Расхождение коренится в том способе» с помощью которого эти две общины провели границу между свободой и несвободой. В Афинах свободные исключили несвободных из числа людей, и после Солона, который вернул свободу обнищавшим слоям населения, попавшим в рабство за долги, между свободой и рабством разверзлась непреодолимая пропасть. Как уже говорилось, соотношение между свободными и рабами в Афинах составляло один к четырем; во всяком случае, таковым оно представляется в разные моменты V-IV веков. Огромная масса не-людей необходима для функционирования системы, которая в действительности питалась, пока могла, за счет грабительских войн и имперской власти. Рабы — основа как домашнего, так и общественного хозяйства. Даже самый нищий, самый жалкий человек имеет хотя бы одного раба, например «сократовский» Эскин, непосредственный ученик Сократа, дошедший, если верить свидетельству Лисия, до того, что принялся обхаживать семидесятилетнюю травницу в надежде унаследовать ее лавку.
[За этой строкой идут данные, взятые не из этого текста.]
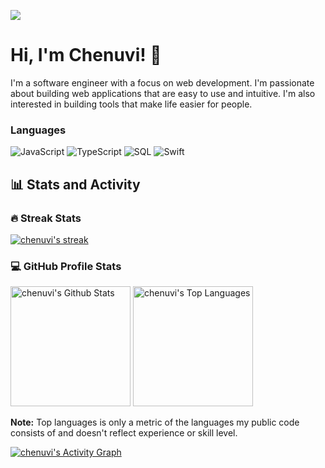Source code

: [![](https://raw.githubusercontent.com/chenuvi/chenuvi/master/profile.gif)](https://www.chenuvi.com/)<!-- If you want the template for my gif, email me! -->

# Hi, I'm Chenuvi! 👋

I'm a software engineer with a focus on web development. I'm passionate about building web applications that are easy to use and intuitive. I'm also interested in building tools that make life easier for people.

### Languages

![JavaScript](https://img.shields.io/badge/-JavaScript-000?&logo=JavaScript)
![TypeScript](https://img.shields.io/badge/-TypeScript-000?&logo=TypeScript)
![SQL](https://img.shields.io/badge/-SQL-000?&logo=MySQL)
![Swift](https://img.shields.io/badge/-Rust-000?&logo=rust)

<section>
  <summary><h2>📊 Stats and Activity</h2></summary>

  <h3>🔥 Streak Stats</h3>

  <!-- GitHub Readme Streak Stats - https://github.com/chenuvi/github-readme-streak-stats -->
  <p>
    <a href="https://github.com/chenuvi/github-readme-streak-stats">
      <!-- Use https://streak-stats.demolab.com or self-host with your own Vercel app - visit https://git.io/streak-stats for instructions -->
      <img title="🔥 Get streak stats for your profile at git.io/streak-stats" alt="chenuvi's streak" src="https://github-readme-streak-stats-eight.vercel.app/?user=chenuvi&theme=monokai-metallian&hide_border=true&short_numbers=true"/>
    </a>
    <!-- <p>🔥 Get streak stats for your profile at <a href="https://git.io/streak-stats">git.io/streak-stats</a></p> -->
  </p>

  <h3>💻 GitHub Profile Stats</h3>

  <!-- https://github.com/anuraghazra/github-readme-stats -->

<a href="https://github.com/anuraghazra/github-readme-stats"><img alt="chenuvi's Github Stats" src="https://denvercoder1-github-readme-stats.vercel.app/api/?username=chenuvi&show_icons=true&include_all_commits=true&count_private=true&theme=react&hide_border=true&bg_color=1F222E&title_color=F85D7F&icon_color=F8D866" height="192px"/></a>
<a href="https://github.com/anuraghazra/github-readme-stats"><img alt="chenuvi's Top Languages" src="https://denvercoder1-github-readme-stats.vercel.app/api/top-langs/?username=chenuvi&langs_count=8&layout=compact&theme=react&hide_border=true&bg_color=1F222E&title_color=F85D7F&icon_color=F8D866&hide=Jupyter%20Notebook,Roff" height="192px"/></a>
<br/>

<b>Note:</b> Top languages is only a metric of the languages my public code consists of and doesn't reflect experience or skill level.

  <!-- https://github.com/ashutosh00710/github-readme-activity-graph -->

<a href="https://github.com/ashutosh00710/github-readme-activity-graph"><img alt="chenuvi's Activity Graph" src="https://github-readme-activity-graph.vercel.app/graph/?username=chenuvi&bg_color=1F222E&color=F8D866&line=F85D7F&point=FFFFFF&hide_border=true" /></a>

  <!-- <h3>⚡ Recent GitHub Activity</h3> -->

  <!-- https://github.com/jamesgeorge007/github-activi.githubty-readme -->
  <!--START_SECTION:activity-->
   <!--END_SECTION:activity-->
   </section>

<!-- <https://github.com/DenverCoder1/DenverCoder1/> -->
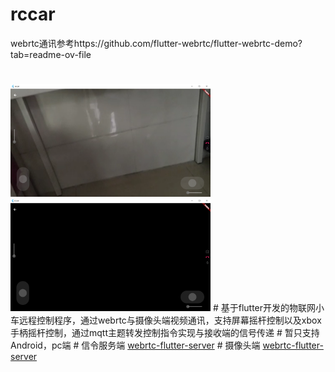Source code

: # rccar 
webrtc通讯参考https://github.com/flutter-webrtc/flutter-webrtc-demo?tab=readme-ov-file  
#
<img width="320" height="180" src="https://github.com/xmgmcat/rccar/blob/f12cec8fe7b4f18457d6fd9f9f2c77369352d9cc/1.png" style="max-width: 100%;">
<img width="320" height="180" src="https://github.com/xmgmcat/rccar/blob/f12cec8fe7b4f18457d6fd9f9f2c77369352d9cc/2.png" style="max-width: 100%;">
# 
基于flutter开发的物联网小车远程控制程序，通过webrtc与摄像头端视频通讯，支持屏幕摇杆控制以及xbox手柄摇杆控制，通过mqtt主题转发控制指令实现与接收端的信号传递 
# 
暂只支持Android，pc端  
# 信令服务端 
<a href="https://github.com/xmgmcat/flutter-webrtc-server">webrtc-flutter-server</a> 
# 摄像头端 
<a href="https://github.com/xmgmcat/camera">webrtc-flutter-server</a>
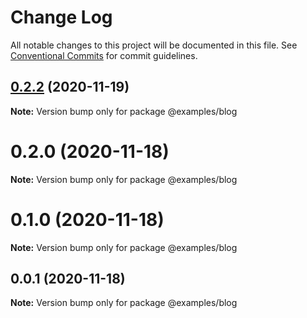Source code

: # Change Log

All notable changes to this project will be documented in this file.
See [Conventional Commits](https://conventionalcommits.org) for commit guidelines.

## [0.2.2](https://github.com/bahdcoder/tensei/compare/v0.2.1...v0.2.2) (2020-11-19)

**Note:** Version bump only for package @examples/blog





# 0.2.0 (2020-11-18)

**Note:** Version bump only for package @examples/blog





# 0.1.0 (2020-11-18)

**Note:** Version bump only for package @examples/blog





## 0.0.1 (2020-11-18)

**Note:** Version bump only for package @examples/blog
В общественном хозяйстве, в частности на рудниках, рабами управляют и надзирают за ними наемные рабочие, сами находящиеся в подчиненном положении; в домашнем надзор за рабами осуществляют женщины, которые тоже не причислены к людям, не обладают никаким значением и попросту не существуют для афинской политики. В Спарте социальное расслоение наложилось на кастовое и этническое, между господствующими дорийцами и покоренным местным населением, низведенным захватчиками к различным степеням и формам зависимости. Но чистокровные спартанцы, или «спартиаты», так же как и «чистокровные» афиняне, пользовались «свободой и равенством». Если они были вынуждены с помощью террора держать в повиновении покоренные народы, то в основном из-за внушающей тревогу численной диспропорции не в свою пользу. Большинство афинских рабов прозябали в рудниках, скованные, в дурном, спертом воздухе, как о том повествует Плутарх, упоминая о рабах Никия («Жизнеописание Красса», 34, 1). Трудно отрицать, что такие условия гораздо хуже, чем условия жизни илотов[90], которым по крайней мере было гарантировано право на пользование какой-то частью плодов их труда.
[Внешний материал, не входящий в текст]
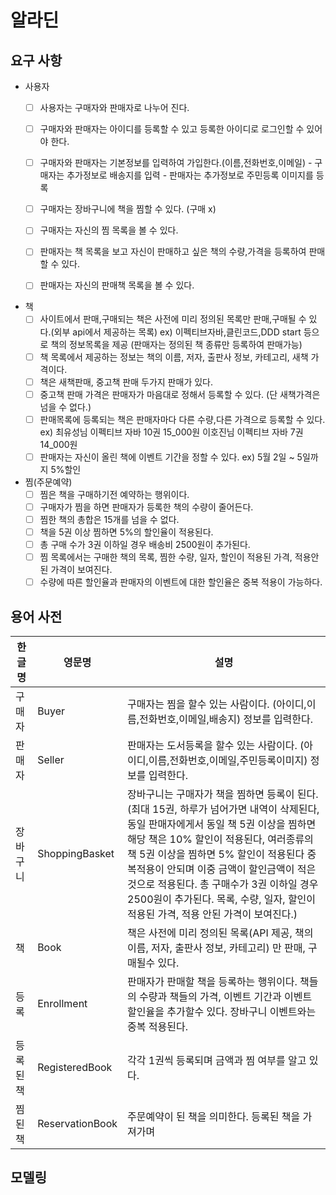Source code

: # 알라딘

## 요구 사항

- 사용자
    - [ ]  사용자는 구매자와 판매자로 나누어 진다.
    - [ ]  구매자와 판매자는 아이디를 등록할 수 있고 등록한 아이디로 로그인할 수 있어야 한다.
    - [ ] 구매자와 판매자는 기본정보를 입력하여 가입한다.(이름,전화번호,이메일) 
            - 구매자는 추가정보로 배송지를 입력
            - 판매자는 추가정보로 주민등록 이미지를 등록
    - [ ]  구매자는 장바구니에 책을 찜할 수 있다. (구매 x)
    - [ ]  구매자는 자신의 찜 목록을 볼 수 있다.
    - [ ]  판매자는 책 목록을 보고 자신이 판매하고 싶은 책의 수량,가격을 등록하여 판매할 수 있다.
    - [ ]  판매자는 자신의 판매책 목록을 볼 수 있다.
 


- 책
    - [ ] 사이트에서 판매,구매되는 책은 사전에 미리 정의된 목록만 판매,구매될 수 있다.(외부 api에서 제공하는 목록)
           ex) 이펙티브자바,클린코드,DDD start 등으로 책의 정보목록을 제공 (판매자는 정의된 책 종류만 등록하여 판매가능)    
    - [ ] 책 목록에서 제공하는 정보는 책의 이름, 저자, 출판사 정보, 카테고리, 새책 가격이다.
    - [ ] 책은 새책판매, 중고책 판매 두가지 판매가 있다.
    - [ ] 중고책 판매 가격은 판매자가 마음대로 정해서 등록할 수 있다. (단 새책가격은 넘을 수 없다.)
    - [ ] 판매목록에 등록되는 책은 판매자마다 다른 수량,다른 가격으로 등록할 수 있다.
            ex) 최유성님 이펙티브 자바 10권 15_000원
                  이호진님 이펙티브 자바 7권  14_000원
    - [ ] 판매자는 자신이 올린 책에 이벤트 기간을 정할 수 있다.
            ex) 5월 2일 ~ 5일까지 5%할인

- 찜(주문예약)
    - [ ]  찜은 책을 구매하기전 예약하는 행위이다.
    - [ ]  구매자가 찜을 하면 판매자가 등록한 책의 수량이 줄어든다.
    - [ ]  찜한 책의 총합은 15개를 넘을 수 없다.
    - [ ]  책을 5권 이상 찜하면 5%의 할인율이 적용된다.
    - [ ]  총 구매 수가 3권 이하일 경우 배송비 2500원이 추가된다.
    - [ ]  찜 목록에서는 구매한 책의 목록, 찜한 수량, 일자, 할인이 적용된 가격, 적용안된 가격이 보여진다. 
    - [ ] 수량에 따른 할인율과 판매자의 이벤트에 대한 할인율은 중복 적용이 가능하다. 
      
## 용어 사전
| 한글명 | 영문명 | 설명  |
| --- | --- | --- |
| 구매자 | Buyer | 구매자는 찜을 할수 있는 사람이다. (아이디,이름,전화번호,이메일,배송지) 정보를 입력한다.  |
| 판매자 | Seller | 판매자는 도서등록을 할수 있는 사람이다. (아이디,이름,전화번호,이메일,주민등록이미지) 정보를 입력한다.  |
| 장바구니 | ShoppingBasket | 장바구니는 구매자가 책을 찜하면 등록이 된다. (최대 15권, 하루가 넘어가면 내역이 삭제된다, 동일 판매자에게서 동일 책 5권 이상을 찜하면 해당 책은 10% 할인이 적용된다, 여러종류의 책 5권 이상을 찜하면 5% 할인이 적용된다 중복적용이 안되며 이중 금액이 할인금액이 적은것으로 적용된다. 총 구매수가 3권 이하일 경우 2500원이 추가된다. 목록, 수량, 일자, 할인이 적용된 가격, 적용 안된 가격이 보여진다.) |
| 책 | Book | 책은 사전에 미리 정의된 목록(API 제공, 책의 이름, 저자, 출판사 정보, 카테고리) 만 판매, 구매될수 있다.|
| 등록 | Enrollment | 판매자가 판매할 책을 등록하는 행위이다. 책들의 수량과 책들의 가격, 이벤트 기간과 이벤트 할인율을 추가할수 있다. 장바구니 이벤트와는 중복 적용된다.|
| 등록된책 | RegisteredBook | 각각 1권씩 등록되며 금액과 찜 여부를 알고 있다.|
| 찜된책 | ReservationBook | 주문예약이 된 책을 의미한다. 등록된 책을 가져가며 |

## 모델링
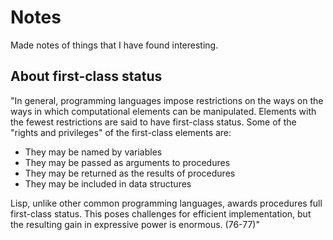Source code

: # Notes

Made notes of things that I have found interesting.

## About first-class status

"In general, programming languages impose restrictions on the ways on the ways in which computational elements can be manipulated.
Elements with the fewest restrictions are said to have first-class status. Some of the "rights and privileges" of the first-class elements are:

* They may be named by variables
* They may be passed as arguments to procedures
* They may be returned as the results of procedures
* They may be included in data structures

Lisp, unlike other common programming languages, awards procedures full first-class status. This poses challenges for efficient implementation, but the resulting gain in expressive power is enormous. (76-77)"
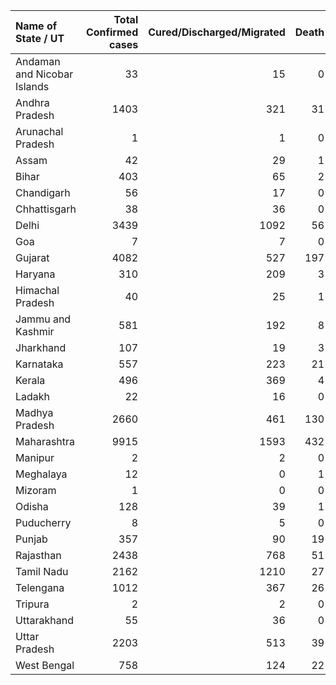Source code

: | Name of State / UT          |   Total Confirmed cases |   Cured/Discharged/Migrated |   Death |
|:----------------------------|------------------------:|----------------------------:|--------:|
| Andaman and Nicobar Islands |                      33 |                          15 |       0 |
| Andhra Pradesh              |                    1403 |                         321 |      31 |
| Arunachal Pradesh           |                       1 |                           1 |       0 |
| Assam                       |                      42 |                          29 |       1 |
| Bihar                       |                     403 |                          65 |       2 |
| Chandigarh                  |                      56 |                          17 |       0 |
| Chhattisgarh                |                      38 |                          36 |       0 |
| Delhi                       |                    3439 |                        1092 |      56 |
| Goa                         |                       7 |                           7 |       0 |
| Gujarat                     |                    4082 |                         527 |     197 |
| Haryana                     |                     310 |                         209 |       3 |
| Himachal Pradesh            |                      40 |                          25 |       1 |
| Jammu and Kashmir           |                     581 |                         192 |       8 |
| Jharkhand                   |                     107 |                          19 |       3 |
| Karnataka                   |                     557 |                         223 |      21 |
| Kerala                      |                     496 |                         369 |       4 |
| Ladakh                      |                      22 |                          16 |       0 |
| Madhya Pradesh              |                    2660 |                         461 |     130 |
| Maharashtra                 |                    9915 |                        1593 |     432 |
| Manipur                     |                       2 |                           2 |       0 |
| Meghalaya                   |                      12 |                           0 |       1 |
| Mizoram                     |                       1 |                           0 |       0 |
| Odisha                      |                     128 |                          39 |       1 |
| Puducherry                  |                       8 |                           5 |       0 |
| Punjab                      |                     357 |                          90 |      19 |
| Rajasthan                   |                    2438 |                         768 |      51 |
| Tamil Nadu                  |                    2162 |                        1210 |      27 |
| Telengana                   |                    1012 |                         367 |      26 |
| Tripura                     |                       2 |                           2 |       0 |
| Uttarakhand                 |                      55 |                          36 |       0 |
| Uttar Pradesh               |                    2203 |                         513 |      39 |
| West Bengal                 |                     758 |                         124 |      22 |
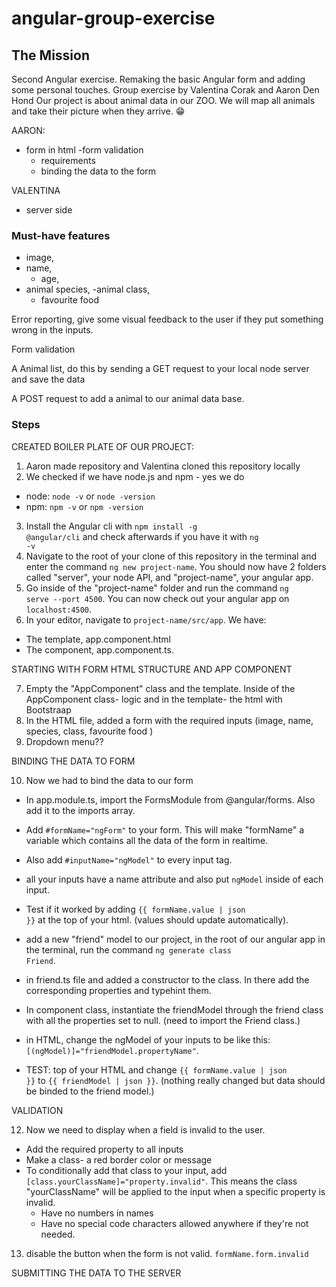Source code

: # angular-group-exercise

## The Mission

Second Angular exercise. Remaking the basic Angular form and adding some personal touches. Group exercise by Valentina Corak and Aaron Den Hond
Our project is about animal data in our ZOO. We will map all animals and take their picture when they arrive. 😁 

AARON: 
- form in html
-form validation
  - requirements
  - binding the data to the form
  
VALENTINA
- server side

### Must-have features

- image,
- name,
  - age,
- animal species,
-animal class,
  - favourite food

Error reporting, give some visual feedback to the user if they put something wrong in the inputs.

Form validation

A Animal list, do this by sending a GET request to your local node server and save the data

A POST request to add a animal to our animal data base.

### Steps

CREATED BOILER PLATE OF OUR PROJECT:

1. Aaron made repository and Valentina cloned this repository locally
2. We checked if we have node.js and npm - yes we do
  - node: <code>node -v</code> or <code>node -version</code>
  - npm: <code>npm -v</code> or <code>npm -version</code>
3. Install the Angular cli with <code>npm install -g @angular/cli</code> and check afterwards if you have it with <code>ng -v</code>
4. Navigate to the root of your clone of this repository in the terminal and enter the command <code>ng new project-name</code>. You should now have 2 folders called "server", your node API, and "project-name", your angular app.
5. Go inside of the "project-name" folder and run the command <code>ng serve --port 4500</code>. You can now check out your angular app on <code>localhost:4500</code>.
6. In your editor, navigate to <code>project-name/src/app</code>. We have:
  - The template, app.component.html
  - The component, app.component.ts.


STARTING WITH FORM HTML STRUCTURE AND APP COMPONENT

7. Empty the "AppComponent" class and the template. Inside of the AppComponent class- logic and in the template- the html with Bootstraap
8. In the HTML file, added a form with the required inputs (image, name, species, class, favourite food ) 
9. Dropdown menu??


BINDING THE DATA TO FORM

10. Now we had to bind the data to our form
  - In app.module.ts, import the FormsModule from @angular/forms. Also add it to the imports array.
  - Add <code>#formName="ngForm"</code> to your form. This will make "formName" a variable which contains all the data of the form in realtime.
  - Also add <code>#inputName="ngModel"</code> to every input tag.
  - all your inputs have a name attribute and also put <code>ngModel</code> inside of each input.
  - Test if it worked by adding <code>{{ formName.value | json }}</code> at the top of your html. (values should update automatically).

  - add a new "friend" model to our project, in the root of our angular app in the terminal, run the command <code>ng generate class Friend</code>.
  - in friend.ts file and added a constructor to the class. In there add the corresponding properties and typehint them.
  - In component class, instantiate the friendModel through the friend class with all the properties set to null. (need to import the Friend class.)
  - in HTML, change the ngModel of your inputs to be like this: <code>[(ngModel)]="friendModel.propertyName"</code>.
  
- TEST: top of your HTML and change <code>{{ formName.value | json }}</code> to <code>{{ friendModel | json }}</code>. (nothing really changed but data should be binded to the friend model.)

VALIDATION

12. Now we need to display when a field is invalid to the user.
  - Add the required property to all inputs
  - Make a class- a red border color or message
  - To conditionally add that class to your input, add <code>[class.yourClassName]="property.invalid"</code>. This means the class "yourClassName" will be applied to the input when a specific property is invalid.
    - Have no numbers in names
    - Have no special code characters allowed anywhere if they're not needed.
13. disable the button when the form is not valid. <code>formName.form.invalid</code>


SUBMITTING THE DATA TO THE SERVER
Расширение числа граждан — то, что однозначно отличает афинскую модель от спартанской, — таким образом, неразрывно связано с рождением морской империи. Эту империю сами моряки-«демократы» стали с течением времени осознавать как универсум, населенный подданными, которых можно «выжимать» досуха, как тех же рабов. Знаком солидарности с союзниками считалось распространение на союзнические общины демократической системы (то есть предоставления гражданских прав неимущим). Следовательно, несмотря на империалистическую эксплуатацию со стороны Афин, какая-то часть общества в союзнических городах всегда находила приемлемым союз с Афинами, скрепляемый именно внедрением — полюбовно или же силой — политической системы головного государства. Таким образом, вне зависимости от наличия или отсутствия численного большинства, в союзнических, или подчиненных, городах всегда имелась база для демократии.
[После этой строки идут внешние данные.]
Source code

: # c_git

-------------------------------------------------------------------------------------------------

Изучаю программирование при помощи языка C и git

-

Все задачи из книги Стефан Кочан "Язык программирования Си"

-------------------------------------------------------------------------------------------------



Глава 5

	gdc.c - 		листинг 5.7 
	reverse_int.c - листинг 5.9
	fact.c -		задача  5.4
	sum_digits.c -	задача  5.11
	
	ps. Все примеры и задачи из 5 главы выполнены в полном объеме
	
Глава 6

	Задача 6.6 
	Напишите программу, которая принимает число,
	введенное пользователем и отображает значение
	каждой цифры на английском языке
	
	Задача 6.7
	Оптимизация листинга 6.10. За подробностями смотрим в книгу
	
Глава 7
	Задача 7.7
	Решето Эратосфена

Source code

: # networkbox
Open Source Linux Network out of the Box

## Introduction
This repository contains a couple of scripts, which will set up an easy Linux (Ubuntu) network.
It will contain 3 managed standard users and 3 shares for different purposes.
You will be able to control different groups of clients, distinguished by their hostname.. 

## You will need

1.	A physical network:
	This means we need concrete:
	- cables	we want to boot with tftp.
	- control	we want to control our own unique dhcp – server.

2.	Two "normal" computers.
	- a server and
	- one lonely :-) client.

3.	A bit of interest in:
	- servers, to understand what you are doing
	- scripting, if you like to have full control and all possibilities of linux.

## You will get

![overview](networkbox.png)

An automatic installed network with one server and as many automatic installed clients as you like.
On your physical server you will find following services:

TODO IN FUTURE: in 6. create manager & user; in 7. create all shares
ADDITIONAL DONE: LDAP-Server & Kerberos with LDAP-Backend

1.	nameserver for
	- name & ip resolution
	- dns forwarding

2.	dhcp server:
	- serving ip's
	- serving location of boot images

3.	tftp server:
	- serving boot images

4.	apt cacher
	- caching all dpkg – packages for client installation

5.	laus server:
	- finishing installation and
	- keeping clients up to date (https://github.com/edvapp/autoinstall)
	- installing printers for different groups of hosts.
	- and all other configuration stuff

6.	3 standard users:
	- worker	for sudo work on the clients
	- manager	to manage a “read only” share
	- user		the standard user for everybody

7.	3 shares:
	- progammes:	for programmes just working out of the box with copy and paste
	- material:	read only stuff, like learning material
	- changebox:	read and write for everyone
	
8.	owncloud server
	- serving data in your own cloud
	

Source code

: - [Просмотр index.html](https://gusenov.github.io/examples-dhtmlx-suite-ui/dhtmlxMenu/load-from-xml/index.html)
В этой связи следует вспомнить, что участие в принимающих решения народных собраниях, а значит, в самой работе демократии ни в коем случае не было автоматическим, а, наоборот, сопровождалось ограничениями. Можно сказать, что, по мере того как на сцену выходят одни общественные группы, другие с нее удаляются. Данное явление аналогично тому, которое можно проследить в революционном Париже 1794 г. на самом пике драмы Термидора: после падения Робеспьера и ослабления в секциях реального влияния и активного присутствия радикальных «санкюлотов» на смену им приходят другие социальные слои, и «другой народ», если можно его так назвать, становится субъектом того уровня прямой демократии (по античному образцу), какой был достигнут в механизме работы секций. Но к этому мы еще вернемся. Пока достаточно будет вспомнить, что в последней четверти V века до н. э. из числа граждан, то есть порядка 30 тыс. совершеннолетних мужчин в возрасте, пригодном для военной службы, свободных и «чистокровных», на народное собрание почти никогда не являлся кворум в 5 тыс. человек. Об этом заявляют, не боясь обвинения во лжи, олигархи, в 411 году организовавшие антидемократический государственный переворот, имевший целью сократить число граждан как раз до 5 тыс. человек (Фукидид, VIII, 72, 1). Естественно, как всегда делается в подобных случаях, олигархи умолчали о том, что в их намерения входило передать решающую власть другим пяти тысячам (избранным согласно старому критерию, то есть возможности вооружиться за собственный счет), а, следовательно, вывести за пределы гражданства обычные пять тысяч (фетов, моряков и так далее), которыми кишит народное собрание во времена господства радикальной демократии. Так или иначе, даже после полного восстановления демократии в 409 г. до н. э. для привлечения граждан к участию в народном собрании потребовались дополнительные стимулы. Речь идет о пресловутой «диобелии» (плате, равной двум оболам): Аристотель («Афинская полития», 28, 3) приписывает ее введение инициативе Клеофонта, одного из последних народных вождей, действовавших до военного краха 404 г., о которых хоть что-то известно; в любом случае сведения о двух оболах подтверждаются эпиграфическими надписями 410-405 гг. до н. э. Такие стимулы призваны уменьшить абсентеизм неимущих: получив плату, они могут участвовать в собрании, поскольку им возмещен их дневной заработок.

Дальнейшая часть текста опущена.